*** RECORDS PROVIDED ***

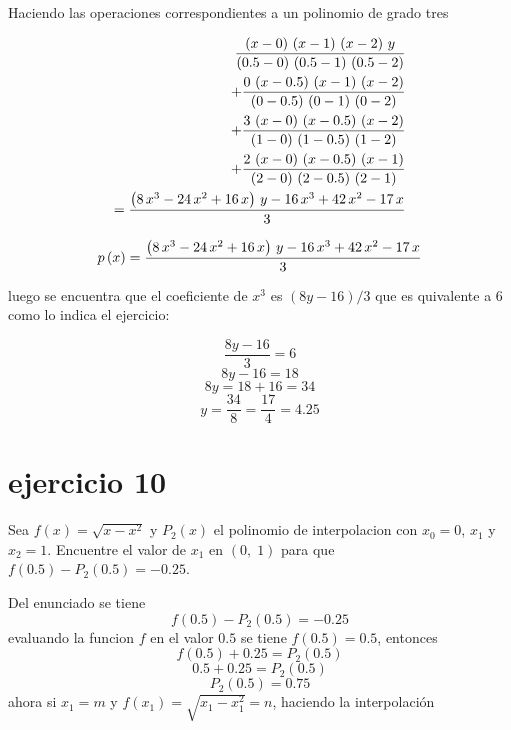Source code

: Haciendo las operaciones correspondientes a un polinomio de grado tres

\begin{eqnarray}
  {{\left(x-\mbox{{}0{}}\right)\,\left(x-\mbox{{}1{}}\right)\,\left(x
 -\mbox{{}2{}}\right)\,y}\over{\left(\mbox{{}0.5{}}-\mbox{{}0{}}
 \right)\,\left(\mbox{{}0.5{}}-\mbox{{}1{}}\right)\,\left(
 \mbox{{}0.5{}}-\mbox{{}2{}}\right)}}\nonumber\\+{{\mbox{{}0{}}\,\left(x-
 \mbox{{}0.5{}}\right)\,\left(x-\mbox{{}1{}}\right)\,\left(x-
 \mbox{{}2{}}\right)}\over{\left(\mbox{{}0{}}-\mbox{{}0.5{}}\right)\,
 \left(\mbox{{}0{}}-\mbox{{}1{}}\right)\,\left(\mbox{{}0{}}-
 \mbox{{}2{}}\right)}}\nonumber\\+{{\mbox{{}3{}}\,\left(x-\mbox{{}0{}}\right)\,
 \left(x-\mbox{{}0.5{}}\right)\,\left(x-\mbox{{}2{}}\right)}\over{
 \left(\mbox{{}1{}}-\mbox{{}0{}}\right)\,\left(\mbox{{}1{}}-
 \mbox{{}0.5{}}\right)\,\left(\mbox{{}1{}}-\mbox{{}2{}}\right)}}\nonumber\\+{{
 \mbox{{}2{}}\,\left(x-\mbox{{}0{}}\right)\,\left(x-\mbox{{}0.5{}}
 \right)\,\left(x-\mbox{{}1{}}\right)}\over{\left(\mbox{{}2{}}-
 \mbox{{}0{}}\right)\,\left(\mbox{{}2{}}-\mbox{{}0.5{}}\right)\,
 \left(\mbox{{}2{}}-\mbox{{}1{}}\right)}}\nonumber\\={{\left(8\,x^3-24\,x^2+16\,
 x\right)\,y-16\,x^3+42\,x^2-17\,x}\over{3}\nonumber}
\end{eqnarray}

$$p\left(x\right)={{\left(8\,x^3-24\,x^2+16\,x\right)\,y-16\,x^3+42\,
 x^2-17\,x}\over{3}}$$

luego se encuentra que el coeficiente de $x^3$ es $(8y-16)/3$
que es quivalente a $6$ como lo indica el ejercicio:

$$\frac{8y-16}{3}=6$$
$$8y-16=18$$
$$8y=18+16=34$$
$$y=\frac{34}{8}=\frac{17}{4}=4.25$$

\section{ejercicio 10}
Sea $f\left(x\right)=\sqrt{x-x^2}$ y $P_2\left(x\right)$ el polinomio
de interpolacion con $x_0=0$, $x_1$ y $x_2=1$. Encuentre el valor de
$x_1$ en $(0,\;1)$ para que
$f\left(0.5\right)-P_2\left(0.5\right)=-0.25$.

Del enunciado se tiene
$$f\left(0.5\right)-P_2\left(0.5\right)=-0.25$$
evaluando la funcion $f$ en el valor $0.5$ se tiene $f(0.5)=0.5$, entonces
$$f\left(0.5\right)+0.25=P_2\left(0.5\right)$$
$$0.5+0.25=P_2\left(0.5\right)$$
$$P_2\left(0.5\right)=0.75$$
ahora si $x_1=m$ y $f(x_1)=\sqrt{x_1-x_1^2}=n$, haciendo la interpolación

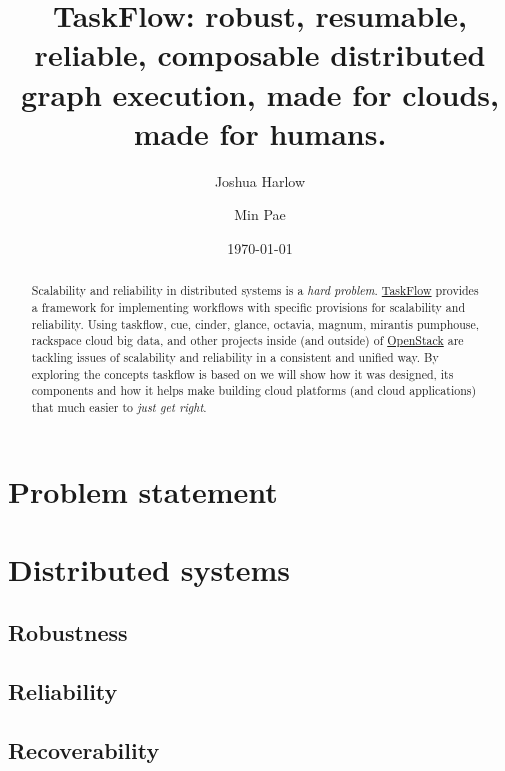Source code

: \documentclass[11pt,a4paper]{article}
\begin{document}
\title{TaskFlow: robust, resumable, reliable, composable distributed graph
       execution, made for clouds, made for humans.}

\date{\today}

\author[1]{Joshua Harlow}
\author[2]{Min Pae}

\maketitle

\begin{abstract}

Scalability and reliability in distributed systems is a \emph{hard problem}.
\href{http://docs.openstack.org/developer/taskflow/}{TaskFlow} provides
a framework for implementing workflows with specific provisions for scalability
and reliability. Using taskflow, cue, cinder, glance, octavia, magnum,
mirantis pumphouse, rackspace cloud big data, and other projects inside (and
outside) of \href{http://www.openstack.org/}{OpenStack} are tackling issues of
scalability and reliability in a consistent and unified way. By exploring
the concepts taskflow is based on we will show how it was designed, its
components and how it helps make building cloud platforms (and cloud
applications) that much easier to \emph{just get right}.

\end{abstract}

\section{Problem statement}

\section{Distributed systems}

\subsection{Robustness}

\subsection{Reliability}

\subsection{Recoverability}
\end{document}
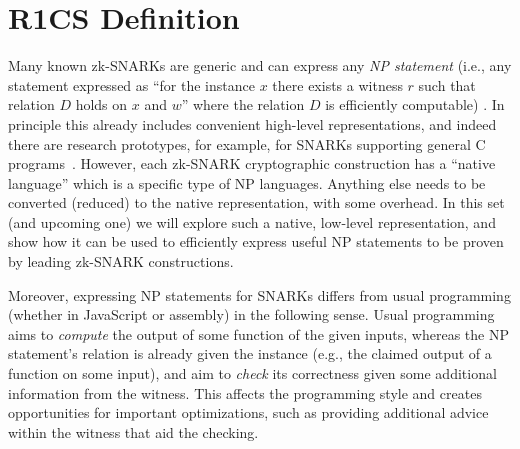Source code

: \documentclass[a4paper,12pt]{article}
\begin{document}


 

\appendix

\section{R1CS Definition}\label{sec:r1cs-def}

Many known zk-SNARKs are generic and can express any \emph{NP statement} (i.e., any statement expressed as ``for the instance $x$ there exists a witness $r$ such that relation $D$ holds on $x$ and $w$'' where the relation $D$ is efficiently computable) \cite{ZKProofSecurity}. In principle this already includes convenient high-level representations, and indeed there are research prototypes, for example, for SNARKs supporting general C programs~\cite{BCGTV13csnark-crypto}. However, each zk-SNARK cryptographic construction has a ``native language'' which is a specific type of NP languages. Anything else needs to be converted (reduced) to the native representation, with some overhead. In this set (and upcoming one) we will explore such a native, low-level representation, and show how it can be used to efficiently express useful NP statements to be proven by leading zk-SNARK constructions.

Moreover, expressing NP statements for SNARKs differs from usual programming (whether in JavaScript or assembly) in the following sense. Usual programming aims to \emph{compute} the output of some function of the given inputs, whereas the NP statement's relation is already given the instance (e.g., the claimed output of a function on some input), and aim to \emph{check} its correctness given some additional information from the witness. This affects the programming style and creates opportunities for important optimizations, such as providing additional advice within the witness that aid the checking.

\end{document}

*** End of RECORDS PROVIDED ***

Work out how many lines in the preceding data include the word "systems". State only that number.

#### [ANSWER SECTION]
2